Still a pretty big 1:0 for Go
Note: The 2 tests were done one 2 different machines.


Great, thanks for this little comparison 😉
This was the best Go vs Dart comparison. Good job mate!
I think this is an unfair comparison because the go code is multi-threaded but the dart code isn’t, as the HTTP server is a very basic implementation.
I found a framework that is supposed to be multi-threaded (https://aqueduct.io/) and did a simple test with it and it is a bit better (my results with the same test as in here were ~200k req/s for go and ~10k req/s for the implementation here, and ~35k req/s for aqueduct with 4 threads too). Another catch is dart can be compiled to native code or run a VM, but not all packages work compiled as native code, and this aqueduct framework uses one of them so I had to do the test in the VM.

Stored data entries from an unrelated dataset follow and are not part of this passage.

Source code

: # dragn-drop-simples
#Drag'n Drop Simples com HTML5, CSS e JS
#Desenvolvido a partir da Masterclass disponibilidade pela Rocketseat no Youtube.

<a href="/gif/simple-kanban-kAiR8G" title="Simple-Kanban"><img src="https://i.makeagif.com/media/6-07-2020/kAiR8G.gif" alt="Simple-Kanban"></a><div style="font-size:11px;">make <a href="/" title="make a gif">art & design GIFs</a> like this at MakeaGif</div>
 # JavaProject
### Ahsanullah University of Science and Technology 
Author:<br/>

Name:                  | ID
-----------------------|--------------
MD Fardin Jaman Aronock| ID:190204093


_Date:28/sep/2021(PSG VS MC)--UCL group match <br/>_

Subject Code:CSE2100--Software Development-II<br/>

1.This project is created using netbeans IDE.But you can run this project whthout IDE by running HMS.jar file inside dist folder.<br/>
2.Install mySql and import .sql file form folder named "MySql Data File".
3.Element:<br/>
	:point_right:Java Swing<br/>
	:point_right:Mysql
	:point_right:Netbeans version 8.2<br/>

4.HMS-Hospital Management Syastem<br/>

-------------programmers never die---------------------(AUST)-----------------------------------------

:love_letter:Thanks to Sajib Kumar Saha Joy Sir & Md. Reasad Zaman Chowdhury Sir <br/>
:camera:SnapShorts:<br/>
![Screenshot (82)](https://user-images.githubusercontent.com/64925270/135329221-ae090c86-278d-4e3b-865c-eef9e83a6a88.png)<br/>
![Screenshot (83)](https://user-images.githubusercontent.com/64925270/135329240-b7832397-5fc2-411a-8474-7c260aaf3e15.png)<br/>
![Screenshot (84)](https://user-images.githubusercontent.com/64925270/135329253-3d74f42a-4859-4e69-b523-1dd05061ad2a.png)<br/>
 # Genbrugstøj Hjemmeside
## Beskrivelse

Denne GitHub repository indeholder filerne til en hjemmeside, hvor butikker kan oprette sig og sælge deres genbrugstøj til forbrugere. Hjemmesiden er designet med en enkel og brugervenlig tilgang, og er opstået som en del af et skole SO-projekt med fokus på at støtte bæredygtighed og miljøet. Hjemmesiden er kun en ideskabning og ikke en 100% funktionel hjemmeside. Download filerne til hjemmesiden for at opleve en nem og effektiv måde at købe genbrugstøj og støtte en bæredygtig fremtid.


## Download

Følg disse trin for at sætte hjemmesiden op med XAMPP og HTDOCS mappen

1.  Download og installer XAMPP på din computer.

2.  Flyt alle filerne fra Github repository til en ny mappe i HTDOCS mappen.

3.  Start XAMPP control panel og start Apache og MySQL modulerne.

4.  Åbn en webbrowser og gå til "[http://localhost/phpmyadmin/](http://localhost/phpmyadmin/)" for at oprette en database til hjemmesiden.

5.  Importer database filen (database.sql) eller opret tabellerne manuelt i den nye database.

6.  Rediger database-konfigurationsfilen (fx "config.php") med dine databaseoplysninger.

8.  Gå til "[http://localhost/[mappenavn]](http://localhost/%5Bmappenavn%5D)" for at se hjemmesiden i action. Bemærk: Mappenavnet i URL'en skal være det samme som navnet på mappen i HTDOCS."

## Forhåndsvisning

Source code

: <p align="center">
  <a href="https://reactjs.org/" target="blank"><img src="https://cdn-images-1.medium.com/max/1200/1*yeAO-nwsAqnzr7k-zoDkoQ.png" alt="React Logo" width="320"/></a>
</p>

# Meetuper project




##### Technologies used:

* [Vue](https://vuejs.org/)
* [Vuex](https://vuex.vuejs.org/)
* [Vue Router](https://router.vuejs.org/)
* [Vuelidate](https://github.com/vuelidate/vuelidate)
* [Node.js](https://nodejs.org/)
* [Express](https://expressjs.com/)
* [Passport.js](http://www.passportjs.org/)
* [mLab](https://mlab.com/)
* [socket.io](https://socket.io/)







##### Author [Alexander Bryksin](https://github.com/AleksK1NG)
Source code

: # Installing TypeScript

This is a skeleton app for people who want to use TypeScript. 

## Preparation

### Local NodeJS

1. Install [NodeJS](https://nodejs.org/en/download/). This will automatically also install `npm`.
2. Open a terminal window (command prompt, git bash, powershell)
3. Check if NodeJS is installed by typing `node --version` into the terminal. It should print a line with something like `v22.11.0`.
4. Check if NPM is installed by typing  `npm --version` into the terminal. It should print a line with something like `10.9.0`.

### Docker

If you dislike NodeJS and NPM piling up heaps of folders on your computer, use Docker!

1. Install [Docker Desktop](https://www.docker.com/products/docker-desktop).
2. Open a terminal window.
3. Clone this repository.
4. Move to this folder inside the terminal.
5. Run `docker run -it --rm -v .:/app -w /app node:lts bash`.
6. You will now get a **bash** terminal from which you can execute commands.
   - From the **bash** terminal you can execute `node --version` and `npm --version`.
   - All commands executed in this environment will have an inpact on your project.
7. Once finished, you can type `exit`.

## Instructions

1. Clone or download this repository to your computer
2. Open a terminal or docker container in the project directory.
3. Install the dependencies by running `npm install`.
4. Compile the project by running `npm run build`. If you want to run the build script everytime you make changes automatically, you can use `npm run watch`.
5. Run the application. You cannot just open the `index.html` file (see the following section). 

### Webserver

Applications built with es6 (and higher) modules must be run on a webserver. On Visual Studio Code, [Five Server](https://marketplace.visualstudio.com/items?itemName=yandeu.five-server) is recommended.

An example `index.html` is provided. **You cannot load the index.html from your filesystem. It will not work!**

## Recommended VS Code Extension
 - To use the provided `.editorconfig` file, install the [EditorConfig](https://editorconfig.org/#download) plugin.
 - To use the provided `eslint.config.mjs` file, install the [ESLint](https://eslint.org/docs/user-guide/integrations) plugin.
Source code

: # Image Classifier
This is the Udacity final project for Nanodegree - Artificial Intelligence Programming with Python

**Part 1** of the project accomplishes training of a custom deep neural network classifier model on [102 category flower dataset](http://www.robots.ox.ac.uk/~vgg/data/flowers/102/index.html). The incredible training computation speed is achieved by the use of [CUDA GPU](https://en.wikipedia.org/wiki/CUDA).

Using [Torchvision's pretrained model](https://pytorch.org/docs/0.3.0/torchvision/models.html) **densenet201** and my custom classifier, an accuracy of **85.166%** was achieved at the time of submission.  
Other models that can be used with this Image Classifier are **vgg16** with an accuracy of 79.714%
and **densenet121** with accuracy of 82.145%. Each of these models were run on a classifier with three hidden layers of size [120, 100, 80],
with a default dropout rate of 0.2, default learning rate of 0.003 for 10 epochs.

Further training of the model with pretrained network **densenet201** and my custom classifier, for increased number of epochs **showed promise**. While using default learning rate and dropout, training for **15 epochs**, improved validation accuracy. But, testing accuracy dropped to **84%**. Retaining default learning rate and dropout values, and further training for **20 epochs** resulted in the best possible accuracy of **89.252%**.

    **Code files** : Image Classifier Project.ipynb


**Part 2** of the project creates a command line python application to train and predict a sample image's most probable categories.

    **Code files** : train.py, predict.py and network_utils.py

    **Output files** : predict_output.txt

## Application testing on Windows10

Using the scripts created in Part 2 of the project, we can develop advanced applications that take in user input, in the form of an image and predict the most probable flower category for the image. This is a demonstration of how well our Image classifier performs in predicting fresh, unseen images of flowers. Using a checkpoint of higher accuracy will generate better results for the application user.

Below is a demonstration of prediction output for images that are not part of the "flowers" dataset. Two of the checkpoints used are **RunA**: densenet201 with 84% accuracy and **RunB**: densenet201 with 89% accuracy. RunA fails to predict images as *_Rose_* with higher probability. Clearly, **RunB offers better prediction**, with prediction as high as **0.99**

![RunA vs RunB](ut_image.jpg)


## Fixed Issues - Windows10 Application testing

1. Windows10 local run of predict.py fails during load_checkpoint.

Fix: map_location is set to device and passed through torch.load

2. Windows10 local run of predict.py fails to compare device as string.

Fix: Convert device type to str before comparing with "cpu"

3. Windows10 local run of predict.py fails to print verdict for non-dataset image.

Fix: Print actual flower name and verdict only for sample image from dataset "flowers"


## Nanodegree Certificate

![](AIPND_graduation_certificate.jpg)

Because of this I tried (very hard) to do a simple implementation using a pool of Isolates (threads) with plain dart but failed, mainly because isolate can only communicate via messages that can only be of primitive types (int, String, etc.), so I can’t really reply to requests in other threads.
I was really interested in knowing how dart performance compares to go, and this was an interesting example. It’s a bit sad to realize that dart isn’t even capable to offer a multi-threading flexible enough to implement a decent web server…
Thank you for your insights, Luca. I have added new results with a GOMAXPROCS=1 in Go’s case.